A última vítima do dito lobisomem de São Sepé foi Kelly Martins Becker, 21 anos. Ela contou que teria sido atacada no início da madrugada de 27 de janeiro por um bicho que mais parecia ser um cachorro grande e peludo que ficava apoiado nas patas traseiras. O delegado Ribeiro conta que Kelly retornava de uma festa e ao bater na porta de casa um bicho enorme, medindo quase dois metros de altura, peludo, com os dentes grandes e pontiagudos surgiu pelo flanco esquerdo e a atacou.
“Ela tentou abrir a maçaneta da casa e gritou pelos pais. O animal a agarrou pelo pescoço e a levantou do chão. Arranhou-a com as unhas nos braços e rosto”, narrou o delegado. Após, o bicho teria carregado Kelly até os fundos da casa que fica na Vila Lili, e perto de uma parreira a soltou quando uma vizinha percebeu os gritos de socorro e acendeu a luz de casa. O animal fugiu e teria deixado as pegadas perto da janela lateral da casa. O rastro do bicho acabou desaparecendo. As lesões na vítima teriam sido constatadas num exame de corpo de delito.

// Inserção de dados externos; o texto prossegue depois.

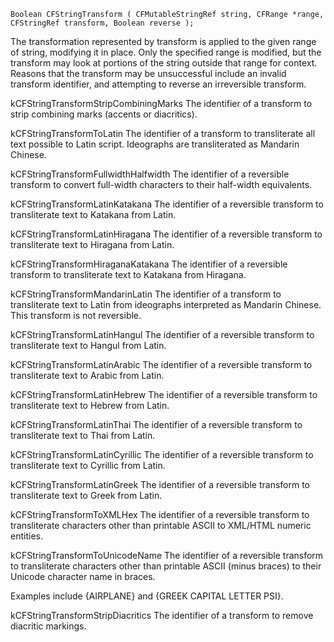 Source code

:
 ```
Boolean CFStringTransform ( CFMutableStringRef string, CFRange *range, CFStringRef transform, Boolean reverse );
```

The transformation represented by transform is applied to the given range of string, modifying it in place. Only the specified range is modified, but the transform may look at portions of the string outside that range for context. Reasons that the transform may be unsuccessful include an invalid transform identifier, and attempting to reverse an irreversible transform.



kCFStringTransformStripCombiningMarks
The identifier of a transform to strip combining marks (accents or diacritics).

kCFStringTransformToLatin
The identifier of a transform to transliterate all text possible to Latin script. Ideographs are transliterated as Mandarin Chinese.


kCFStringTransformFullwidthHalfwidth
The identifier of a reversible transform to convert full-width characters to their half-width equivalents.


kCFStringTransformLatinKatakana
The identifier of a reversible transform to transliterate text to Katakana from Latin.


kCFStringTransformLatinHiragana
The identifier of a reversible transform to transliterate text to Hiragana from Latin.


kCFStringTransformHiraganaKatakana
The identifier of a reversible transform to transliterate text to Katakana from Hiragana.


kCFStringTransformMandarinLatin
The identifier of a transform to transliterate text to Latin from ideographs interpreted as Mandarin Chinese. This transform is not reversible.


kCFStringTransformLatinHangul
The identifier of a reversible transform to transliterate text to Hangul from Latin.


kCFStringTransformLatinArabic
The identifier of a reversible transform to transliterate text to Arabic from Latin.


kCFStringTransformLatinHebrew
The identifier of a reversible transform to transliterate text to Hebrew from Latin.


kCFStringTransformLatinThai
The identifier of a reversible transform to transliterate text to Thai from Latin.


kCFStringTransformLatinCyrillic
The identifier of a reversible transform to transliterate text to Cyrillic from Latin.


kCFStringTransformLatinGreek
The identifier of a reversible transform to transliterate text to Greek from Latin.


kCFStringTransformToXMLHex
The identifier of a reversible transform to transliterate characters other than printable ASCII to XML/HTML numeric entities.


kCFStringTransformToUnicodeName
The identifier of a reversible transform to transliterate characters other than printable ASCII (minus braces) to their Unicode character name in braces.

Examples include {AIRPLANE} and {GREEK CAPITAL LETTER PSI}.


kCFStringTransformStripDiacritics
The identifier of a transform to remove diacritic markings.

Mesmo sem registro policial do caso mas pela repercussão do fato foi realizado, pela Polícia Civil, um levantamento junto a Brigada Militar (BM), que primeiramente recebeu a informação. A BM foi na residência da suposta vítima que descreveu o ataque mas não registrou oficialmente o episódio. Michele da Silva Pereira teria sido outra suposta vítima do animal peludo. Conforme a Polícia um bicho parecendo um lobisomem entrou no pátio da residência dela, que fica no Bairro Pontes. O animal teria atacado um galinheiro.

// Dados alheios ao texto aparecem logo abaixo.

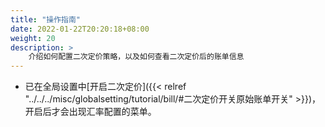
 ```yaml
---
title: "操作指南"
date: 2022-01-22T20:20:18+08:00
weight: 20
description: >
    介绍如何配置二次定价策略，以及如何查看二次定价后的账单信息
---
```


- 已在全局设置中[开启二次定价]({{< relref "../../../misc/globalsetting/tutorial/bill/#二次定价开关原始账单开关" >}})，开启后才会出现汇率配置的菜单。
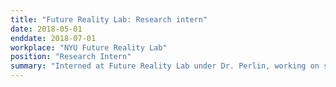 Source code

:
 ```yaml
---
title: "Future Reality Lab: Research intern"
date: 2018-05-01
enddate: 2018-07-01
workplace: "NYU Future Reality Lab"
position: "Research Intern"
summary: "Interned at Future Reality Lab under Dr. Perlin, working on simulated life, including boids, state machine agents, and crowd simulations."
---
```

Outro detalhe do suposto ataque de 28 de janeiro que chama a atenção é que o suposto lobisomem teria agido em noite de lua crescente, contrariando o folclore popular de que o misto de homem e lobo só aparece em noites de lua cheia.

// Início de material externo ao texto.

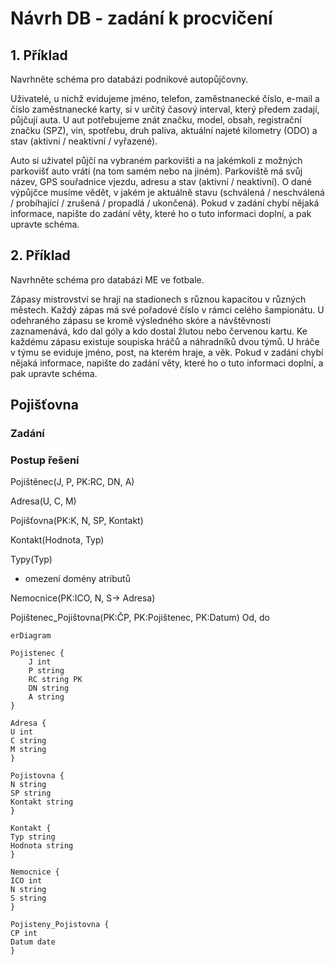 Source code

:# Návrh DB - zadání k procvičení

## 1. Příklad
Navrhněte schéma pro databázi podnikové autopůjčovny. 

Uživatelé, u nichž evidujeme jméno, telefon, zaměstnanecké číslo, e-mail a číslo zaměstnanecké karty, si v určitý časový interval, který předem zadají, půjčují auta. 
U aut potřebujeme znát značku, model, obsah, registrační značku (SPZ), vin, spotřebu, druh paliva, aktuální najeté kilometry (ODO) a stav (aktivní / neaktivní / vyřazené). 

Auto si uživatel půjčí na vybraném parkovišti a na jakémkoli z možných parkovišť auto vrátí (na tom samém nebo na jiném). Parkoviště má svůj název, GPS souřadnice vjezdu, adresu a stav (aktivní / neaktivní). O dané výpůjčce musíme vědět, v jakém je aktuálně stavu (schválená / neschválená / probíhající / zrušená / propadlá / ukončená). Pokud v zadání chybí nějaká informace, napište do zadání věty, které ho o tuto informaci doplní, a pak upravte schéma.
## 2. Příklad
Navrhněte schéma pro databázi ME ve fotbale. 

Zápasy mistrovství se hrají na stadionech s různou kapacitou v různých městech. Každý zápas má své pořadové číslo v rámci celého šampionátu. U odehraného zápasu se kromě výsledného skóre a návštěvnosti zaznamenává, kdo dal góly a kdo dostal žlutou nebo červenou kartu. Ke každému zápasu existuje soupiska hráčů a náhradníků dvou týmů. U hráče v týmu se eviduje jméno, post, na kterém hraje, a věk. Pokud v zadání chybí nějaká informace, napište do zadání věty, které ho o tuto informaci doplní, a pak upravte schéma.  

## Pojišťovna
### Zadání
### Postup řešení

Pojištěnec(J, P, PK:RC, DN, A)

Adresa(U, C, M)

Pojišťovna(PK:K, N, SP, Kontakt)

Kontakt(Hodnota, Typ)

Typy(Typ)
- omezení domény atributů

Nemocnice(PK:ICO, N, S-> Adresa)

Pojištenec_Pojištovna(PK:ČP, PK:Pojištenec, PK:Datum)
Od, do

```mermaid
erDiagram

Pojistenec {
	J int
	P string
	RC string PK
	DN string
	A string
}

Adresa {
U int
C string
M string
}

Pojistovna {
N string
SP string
Kontakt string
}

Kontakt {
Typ string
Hodnota string
}

Nemocnice {
ICO int
N string
S string
}

Pojisteny_Pojistovna {
CP int
Datum date
}
```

O delegado Ribeiro adianta que dificilmente os dois casos terão um desfecho em termos de investigação. A verdade é que os ataques cessaram após a repercussão na mídia. Ou o dito lobisomem não passa de mero folclore ou, então, o bicho detestou a exposição na imprensa e resolveu dar um tempo, permanecendo a espera do momento certo para atacar e fazer mais uma vítima. De concreto, nas mãos da Polícia, está o rascunho do animal, feito do próprio punho da vítima, para atiçar ainda mais a imaginação alheia.
A verdade é que muito pai de família acabou decretando toque de recolher para as filhas em São Sepé. Sinal de que pelo menos na imaginação das pessoas o lobisomem continua sendo uma ameaça real, pelo menos para a pacata comunidade sepeense. Pois, para a Polícia, tudo não deve passar de alguém, fantasiado, querendo assustar as mulheres da cidade. E pelo que se pôde notar, parece que ele conseguiu.